[Excerpts from a dataset]
..............................
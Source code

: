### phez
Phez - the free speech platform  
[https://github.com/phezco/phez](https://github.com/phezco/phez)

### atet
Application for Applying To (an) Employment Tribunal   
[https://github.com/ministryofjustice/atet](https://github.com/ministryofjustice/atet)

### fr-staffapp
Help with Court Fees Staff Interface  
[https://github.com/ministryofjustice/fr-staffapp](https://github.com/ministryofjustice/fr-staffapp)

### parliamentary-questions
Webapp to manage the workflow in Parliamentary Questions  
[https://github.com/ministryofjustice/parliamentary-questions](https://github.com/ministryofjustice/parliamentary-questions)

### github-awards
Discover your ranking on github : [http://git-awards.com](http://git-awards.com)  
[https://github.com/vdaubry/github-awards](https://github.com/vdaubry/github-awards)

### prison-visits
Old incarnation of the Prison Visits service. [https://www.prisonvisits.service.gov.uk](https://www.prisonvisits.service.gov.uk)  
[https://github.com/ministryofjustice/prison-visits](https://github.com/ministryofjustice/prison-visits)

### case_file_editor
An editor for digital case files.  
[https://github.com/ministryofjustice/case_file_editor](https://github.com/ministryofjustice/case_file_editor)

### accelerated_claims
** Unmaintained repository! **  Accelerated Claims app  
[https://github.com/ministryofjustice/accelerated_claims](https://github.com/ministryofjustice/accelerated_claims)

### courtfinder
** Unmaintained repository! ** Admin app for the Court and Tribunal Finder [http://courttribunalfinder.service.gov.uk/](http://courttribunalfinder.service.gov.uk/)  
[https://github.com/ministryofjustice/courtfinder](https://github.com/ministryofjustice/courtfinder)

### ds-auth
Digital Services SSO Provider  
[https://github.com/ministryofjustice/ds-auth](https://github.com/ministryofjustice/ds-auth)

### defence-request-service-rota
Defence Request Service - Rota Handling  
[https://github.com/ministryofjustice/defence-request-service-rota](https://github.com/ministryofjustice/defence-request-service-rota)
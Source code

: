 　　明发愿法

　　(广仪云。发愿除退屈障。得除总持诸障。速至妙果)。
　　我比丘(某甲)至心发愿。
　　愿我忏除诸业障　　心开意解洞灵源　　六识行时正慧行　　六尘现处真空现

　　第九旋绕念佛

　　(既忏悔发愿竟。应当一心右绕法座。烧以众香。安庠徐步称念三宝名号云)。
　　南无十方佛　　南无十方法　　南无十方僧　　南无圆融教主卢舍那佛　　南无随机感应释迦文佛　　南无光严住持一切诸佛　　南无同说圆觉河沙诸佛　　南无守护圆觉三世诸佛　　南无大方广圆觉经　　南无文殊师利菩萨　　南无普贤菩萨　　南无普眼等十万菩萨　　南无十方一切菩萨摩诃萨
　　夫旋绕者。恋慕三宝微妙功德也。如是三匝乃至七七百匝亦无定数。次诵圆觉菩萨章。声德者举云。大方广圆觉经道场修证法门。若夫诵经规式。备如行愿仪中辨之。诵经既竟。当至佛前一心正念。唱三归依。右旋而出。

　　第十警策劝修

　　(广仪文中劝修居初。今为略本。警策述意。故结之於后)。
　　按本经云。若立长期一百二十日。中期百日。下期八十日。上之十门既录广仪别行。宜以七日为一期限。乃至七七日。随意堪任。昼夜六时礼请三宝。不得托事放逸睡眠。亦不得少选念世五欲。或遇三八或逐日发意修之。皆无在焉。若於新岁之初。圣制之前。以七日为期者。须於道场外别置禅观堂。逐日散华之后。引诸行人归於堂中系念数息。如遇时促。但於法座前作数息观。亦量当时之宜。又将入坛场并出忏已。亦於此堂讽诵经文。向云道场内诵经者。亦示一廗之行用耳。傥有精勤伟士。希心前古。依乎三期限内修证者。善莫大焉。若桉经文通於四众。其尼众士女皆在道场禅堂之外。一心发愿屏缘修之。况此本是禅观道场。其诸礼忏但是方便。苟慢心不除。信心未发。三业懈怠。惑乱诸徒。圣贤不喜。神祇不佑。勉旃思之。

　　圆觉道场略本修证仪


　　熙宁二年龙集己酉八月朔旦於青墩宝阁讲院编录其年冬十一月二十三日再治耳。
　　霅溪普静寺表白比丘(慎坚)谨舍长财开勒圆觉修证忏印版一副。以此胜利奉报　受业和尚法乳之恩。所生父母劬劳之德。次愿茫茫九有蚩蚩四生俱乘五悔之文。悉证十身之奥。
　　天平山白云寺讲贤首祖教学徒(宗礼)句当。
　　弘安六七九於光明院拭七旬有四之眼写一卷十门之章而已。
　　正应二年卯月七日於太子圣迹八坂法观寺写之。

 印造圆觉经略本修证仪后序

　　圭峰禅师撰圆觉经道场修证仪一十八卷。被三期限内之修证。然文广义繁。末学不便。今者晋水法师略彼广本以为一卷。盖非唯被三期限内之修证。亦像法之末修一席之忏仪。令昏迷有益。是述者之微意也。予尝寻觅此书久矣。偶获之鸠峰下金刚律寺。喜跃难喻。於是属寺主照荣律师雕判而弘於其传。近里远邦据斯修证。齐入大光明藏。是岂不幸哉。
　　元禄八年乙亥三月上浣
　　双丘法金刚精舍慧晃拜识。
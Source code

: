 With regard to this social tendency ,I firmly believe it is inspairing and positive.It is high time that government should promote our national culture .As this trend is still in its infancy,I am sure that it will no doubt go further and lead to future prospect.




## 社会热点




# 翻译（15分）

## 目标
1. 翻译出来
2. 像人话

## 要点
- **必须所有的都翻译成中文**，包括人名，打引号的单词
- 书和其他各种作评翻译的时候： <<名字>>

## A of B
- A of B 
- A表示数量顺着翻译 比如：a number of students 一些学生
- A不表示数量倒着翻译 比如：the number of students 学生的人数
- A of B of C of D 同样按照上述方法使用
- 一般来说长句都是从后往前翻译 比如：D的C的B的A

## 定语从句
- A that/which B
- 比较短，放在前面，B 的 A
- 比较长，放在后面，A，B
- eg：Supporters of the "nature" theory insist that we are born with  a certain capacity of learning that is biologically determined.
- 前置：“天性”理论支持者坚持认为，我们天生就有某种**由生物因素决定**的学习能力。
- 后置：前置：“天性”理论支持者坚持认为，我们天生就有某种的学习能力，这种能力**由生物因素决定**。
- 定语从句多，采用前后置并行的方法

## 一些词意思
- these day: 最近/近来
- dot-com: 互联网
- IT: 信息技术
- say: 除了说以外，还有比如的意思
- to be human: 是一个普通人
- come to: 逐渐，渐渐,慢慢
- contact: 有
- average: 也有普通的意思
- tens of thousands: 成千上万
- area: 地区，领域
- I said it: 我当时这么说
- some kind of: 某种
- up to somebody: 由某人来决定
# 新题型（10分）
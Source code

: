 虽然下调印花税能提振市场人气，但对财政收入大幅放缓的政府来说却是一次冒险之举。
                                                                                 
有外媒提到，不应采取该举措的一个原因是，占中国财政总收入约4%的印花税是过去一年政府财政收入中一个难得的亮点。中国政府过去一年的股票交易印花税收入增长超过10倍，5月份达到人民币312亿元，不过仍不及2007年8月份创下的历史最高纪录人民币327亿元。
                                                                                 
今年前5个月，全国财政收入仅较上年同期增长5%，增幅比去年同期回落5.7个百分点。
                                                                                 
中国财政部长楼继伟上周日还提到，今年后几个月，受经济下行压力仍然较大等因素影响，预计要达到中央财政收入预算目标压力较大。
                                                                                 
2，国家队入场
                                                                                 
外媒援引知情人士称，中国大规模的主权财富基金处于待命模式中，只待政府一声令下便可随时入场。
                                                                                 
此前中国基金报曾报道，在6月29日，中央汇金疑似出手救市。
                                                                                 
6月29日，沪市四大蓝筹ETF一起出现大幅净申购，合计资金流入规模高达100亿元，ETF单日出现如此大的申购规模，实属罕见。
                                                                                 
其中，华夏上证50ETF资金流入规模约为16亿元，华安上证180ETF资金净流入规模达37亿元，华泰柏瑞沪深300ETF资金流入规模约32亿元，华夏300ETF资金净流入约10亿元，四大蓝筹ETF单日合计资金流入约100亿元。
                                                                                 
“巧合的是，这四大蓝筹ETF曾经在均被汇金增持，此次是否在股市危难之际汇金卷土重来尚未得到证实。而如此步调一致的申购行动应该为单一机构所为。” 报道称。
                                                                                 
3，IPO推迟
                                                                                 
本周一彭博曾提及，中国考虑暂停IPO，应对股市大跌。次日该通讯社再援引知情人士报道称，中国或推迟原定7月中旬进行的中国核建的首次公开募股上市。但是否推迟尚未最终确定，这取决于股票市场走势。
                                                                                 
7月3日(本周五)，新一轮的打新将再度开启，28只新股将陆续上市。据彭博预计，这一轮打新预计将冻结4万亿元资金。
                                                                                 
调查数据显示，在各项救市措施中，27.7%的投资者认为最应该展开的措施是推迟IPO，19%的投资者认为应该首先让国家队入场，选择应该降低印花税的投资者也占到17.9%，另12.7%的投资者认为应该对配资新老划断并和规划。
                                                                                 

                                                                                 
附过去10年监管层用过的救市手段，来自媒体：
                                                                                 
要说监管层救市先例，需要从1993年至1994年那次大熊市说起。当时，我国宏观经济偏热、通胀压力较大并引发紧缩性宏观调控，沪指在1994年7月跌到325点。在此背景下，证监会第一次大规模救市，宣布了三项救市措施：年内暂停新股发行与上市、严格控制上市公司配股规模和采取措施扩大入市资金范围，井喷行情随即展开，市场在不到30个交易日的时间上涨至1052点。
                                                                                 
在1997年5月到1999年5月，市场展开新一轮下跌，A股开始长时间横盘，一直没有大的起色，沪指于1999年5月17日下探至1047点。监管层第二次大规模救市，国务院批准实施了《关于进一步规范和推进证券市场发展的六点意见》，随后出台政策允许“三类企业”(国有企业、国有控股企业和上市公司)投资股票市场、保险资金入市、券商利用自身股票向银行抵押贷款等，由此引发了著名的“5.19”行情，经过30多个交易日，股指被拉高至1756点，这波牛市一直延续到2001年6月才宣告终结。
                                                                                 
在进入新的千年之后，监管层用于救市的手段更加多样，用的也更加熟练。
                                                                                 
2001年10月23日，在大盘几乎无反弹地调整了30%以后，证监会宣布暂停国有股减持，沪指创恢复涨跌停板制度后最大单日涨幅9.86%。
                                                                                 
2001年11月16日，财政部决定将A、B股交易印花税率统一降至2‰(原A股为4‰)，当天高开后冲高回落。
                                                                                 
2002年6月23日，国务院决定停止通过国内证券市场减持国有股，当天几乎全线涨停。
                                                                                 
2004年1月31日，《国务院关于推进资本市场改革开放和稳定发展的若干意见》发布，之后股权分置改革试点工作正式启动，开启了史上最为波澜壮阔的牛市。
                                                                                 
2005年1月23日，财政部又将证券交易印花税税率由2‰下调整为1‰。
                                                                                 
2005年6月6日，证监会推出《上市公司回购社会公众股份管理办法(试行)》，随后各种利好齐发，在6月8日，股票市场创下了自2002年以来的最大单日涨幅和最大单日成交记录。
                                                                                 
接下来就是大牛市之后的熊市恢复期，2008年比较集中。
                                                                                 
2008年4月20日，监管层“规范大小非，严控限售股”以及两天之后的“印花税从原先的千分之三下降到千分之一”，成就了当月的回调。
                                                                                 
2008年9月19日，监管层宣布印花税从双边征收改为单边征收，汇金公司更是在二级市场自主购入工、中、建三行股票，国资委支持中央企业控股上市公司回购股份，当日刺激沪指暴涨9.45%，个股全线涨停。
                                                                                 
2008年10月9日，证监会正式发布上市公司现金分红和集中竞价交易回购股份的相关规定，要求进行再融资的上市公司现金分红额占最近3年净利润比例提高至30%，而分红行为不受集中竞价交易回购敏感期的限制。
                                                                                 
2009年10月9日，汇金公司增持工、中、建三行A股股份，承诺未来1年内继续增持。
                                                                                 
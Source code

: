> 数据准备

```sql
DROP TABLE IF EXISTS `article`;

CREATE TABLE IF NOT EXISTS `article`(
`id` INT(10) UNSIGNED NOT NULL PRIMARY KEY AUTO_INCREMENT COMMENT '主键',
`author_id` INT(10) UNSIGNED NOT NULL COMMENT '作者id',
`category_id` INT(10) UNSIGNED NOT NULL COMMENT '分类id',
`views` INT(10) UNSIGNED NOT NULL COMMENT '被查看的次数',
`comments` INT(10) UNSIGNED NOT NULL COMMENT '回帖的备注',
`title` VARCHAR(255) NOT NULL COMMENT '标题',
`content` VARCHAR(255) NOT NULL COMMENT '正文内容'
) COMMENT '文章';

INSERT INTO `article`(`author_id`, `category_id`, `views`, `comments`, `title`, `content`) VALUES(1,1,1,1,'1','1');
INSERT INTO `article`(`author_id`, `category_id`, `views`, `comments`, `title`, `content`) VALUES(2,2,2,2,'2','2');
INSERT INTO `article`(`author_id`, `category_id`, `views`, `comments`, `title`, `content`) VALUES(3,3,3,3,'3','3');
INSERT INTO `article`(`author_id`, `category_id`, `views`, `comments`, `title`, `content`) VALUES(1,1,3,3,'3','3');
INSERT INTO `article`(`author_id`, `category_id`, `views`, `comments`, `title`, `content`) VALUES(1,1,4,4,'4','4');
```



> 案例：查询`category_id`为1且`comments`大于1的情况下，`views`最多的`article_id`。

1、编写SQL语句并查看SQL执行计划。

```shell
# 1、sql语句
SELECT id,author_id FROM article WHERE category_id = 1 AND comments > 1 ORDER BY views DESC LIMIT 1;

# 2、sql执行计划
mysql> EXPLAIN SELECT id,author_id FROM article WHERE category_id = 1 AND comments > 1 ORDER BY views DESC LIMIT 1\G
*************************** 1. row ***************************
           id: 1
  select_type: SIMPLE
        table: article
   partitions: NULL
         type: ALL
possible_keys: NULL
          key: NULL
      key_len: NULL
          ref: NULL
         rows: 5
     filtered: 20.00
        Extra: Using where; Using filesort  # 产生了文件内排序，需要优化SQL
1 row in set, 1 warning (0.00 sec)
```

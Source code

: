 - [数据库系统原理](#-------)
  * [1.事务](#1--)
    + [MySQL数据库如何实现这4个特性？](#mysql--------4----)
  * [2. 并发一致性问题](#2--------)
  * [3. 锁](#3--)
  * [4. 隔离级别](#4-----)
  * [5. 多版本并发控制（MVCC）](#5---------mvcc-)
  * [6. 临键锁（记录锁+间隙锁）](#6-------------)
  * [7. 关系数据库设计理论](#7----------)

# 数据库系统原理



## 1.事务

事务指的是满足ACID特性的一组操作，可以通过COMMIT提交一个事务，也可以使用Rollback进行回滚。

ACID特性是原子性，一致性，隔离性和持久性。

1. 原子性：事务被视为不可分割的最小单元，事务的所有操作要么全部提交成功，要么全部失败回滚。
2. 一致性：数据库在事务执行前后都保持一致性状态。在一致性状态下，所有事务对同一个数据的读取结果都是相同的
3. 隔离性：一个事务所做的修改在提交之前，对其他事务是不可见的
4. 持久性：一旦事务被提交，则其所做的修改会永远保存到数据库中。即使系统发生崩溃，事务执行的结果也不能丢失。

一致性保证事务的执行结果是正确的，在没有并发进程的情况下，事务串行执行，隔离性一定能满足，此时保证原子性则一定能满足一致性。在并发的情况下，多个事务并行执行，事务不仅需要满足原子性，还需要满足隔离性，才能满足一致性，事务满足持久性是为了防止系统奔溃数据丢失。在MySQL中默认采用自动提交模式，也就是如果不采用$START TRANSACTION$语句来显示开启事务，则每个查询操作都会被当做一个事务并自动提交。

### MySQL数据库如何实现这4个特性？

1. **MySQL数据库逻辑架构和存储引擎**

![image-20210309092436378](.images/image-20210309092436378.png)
..............................
Work task = Beginning at the top of the records above, transcribe each line exactly up to and including the line that holds "Webapp to manage".

Task response =
Source code

:### phez
Phez - the free speech platform  
[https://github.com/phezco/phez](https://github.com/phezco/phez)

### atet
Application for Applying To (an) Employment Tribunal   
[https://github.com/ministryofjustice/atet](https://github.com/ministryofjustice/atet)

### fr-staffapp
Help with Court Fees Staff Interface  
[https://github.com/ministryofjustice/fr-staffapp](https://github.com/ministryofjustice/fr-staffapp)

### parliamentary-questions
Webapp to manage the workflow in Parliamentary Questions  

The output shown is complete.